● **Goal of the exercise**
Only lines with the string "всем" should be returned from the data below.

● **Record set**

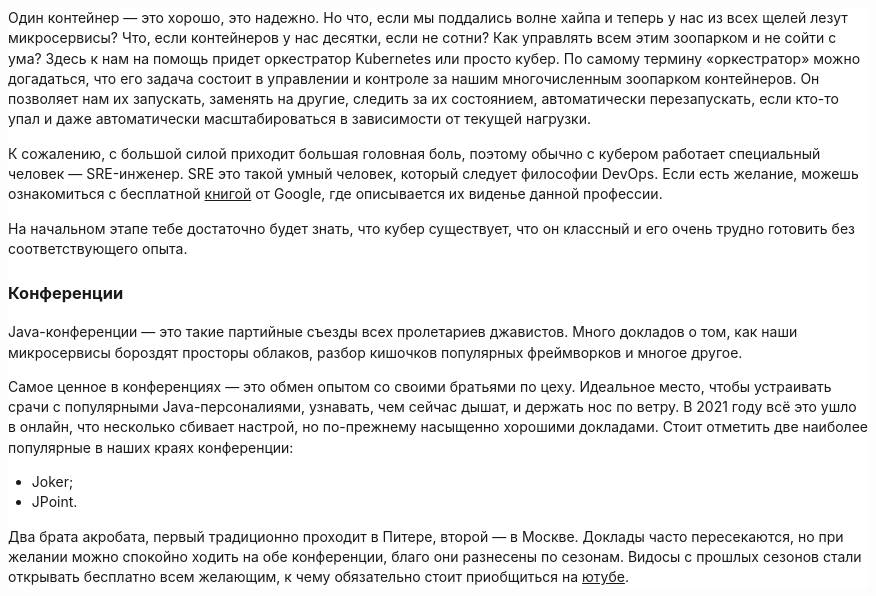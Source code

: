 Один контейнер — это хорошо, это надежно. Но что, если мы поддались волне хайпа и теперь у нас из всех щелей лезут микросервисы? Что, если контейнеров у нас десятки, если не сотни? Как управлять всем этим зоопарком и не сойти с ума? Здесь к нам на помощь придет оркестратор Kubernetes или просто кубер. По самому термину «оркестратор» можно догадаться, что его задача состоит в управлении и контроле за нашим многочисленным зоопарком контейнеров. Он позволяет нам их запускать, заменять на другие, следить за их состоянием, автоматически перезапускать, если кто-то упал и даже автоматически масштабироваться в зависимости от текущей нагрузки. 

К сожалению, с большой силой приходит большая головная боль, поэтому обычно с кубером работает специальный человек — SRE-инженер. SRE это такой умный человек, который следует философии DevOps. Если есть желание, можешь ознакомиться с бесплатной [книгой](https://sre.google/sre-book/table-of-contents/) от Google, где описывается их виденье данной профессии.

На начальном этапе тебе достаточно будет знать, что кубер существует, что он классный и его очень трудно готовить без соответствующего опыта.

### Конференции

Java-конференции — это такие партийные съезды всех пролетариев джавистов. Много докладов о том, как наши микросервисы бороздят просторы облаков, разбор кишочков популярных фреймворков и многое другое. 

Самое ценное в конференциях — это обмен опытом со своими братьями по цеху. Идеальное место, чтобы устраивать срачи с популярными Java-персоналиями, узнавать, чем сейчас дышат, и держать нос по ветру. В 2021 году всё это ушло в онлайн, что несколько сбивает настрой, но по-прежнему насыщенно хорошими докладами. Стоит отметить две наиболее популярные в наших краях конференции:

- Joker;
- JPoint.

Два брата акробата, первый традиционно проходит в Питере, второй — в Москве. Доклады часто пересекаются, но при желании можно спокойно ходить на обе конференции, благо они разнесены по сезонам. Видосы с прошлых сезонов стали открывать бесплатно всем желающим, к чему обязательно стоит приобщиться на [ютубе](https://www.youtube.com/c/JUGru/playlists).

● **Reply**
: Один контейнер — это хорошо, это надежно. Но что, если мы поддались волне хайпа и теперь у нас из всех щелей лезут микросервисы? Что, если контейнеров у нас десятки, если не сотни? Как управлять всем этим зоопарком и не сойти с ума? Здесь к нам на помощь придет оркестратор Kubernetes или просто кубер. По самому термину «оркестратор» можно догадаться, что его задача состоит в управлении и контроле за нашим многочисленным зоопарком контейнеров. Он позволяет нам их запускать, заменять на другие, следить за их состоянием, автоматически перезапускать, если кто-то упал и даже автоматически масштабироваться в зависимости от текущей нагрузки. 
Два брата акробата, первый традиционно проходит в Питере, второй — в Москве. Доклады часто пересекаются, но при желании можно спокойно ходить на обе конференции, благо они разнесены по сезонам. Видосы с прошлых сезонов стали открывать бесплатно всем желающим, к чему обязательно стоит приобщиться на [ютубе](https://www.youtube.com/c/JUGru/playlists).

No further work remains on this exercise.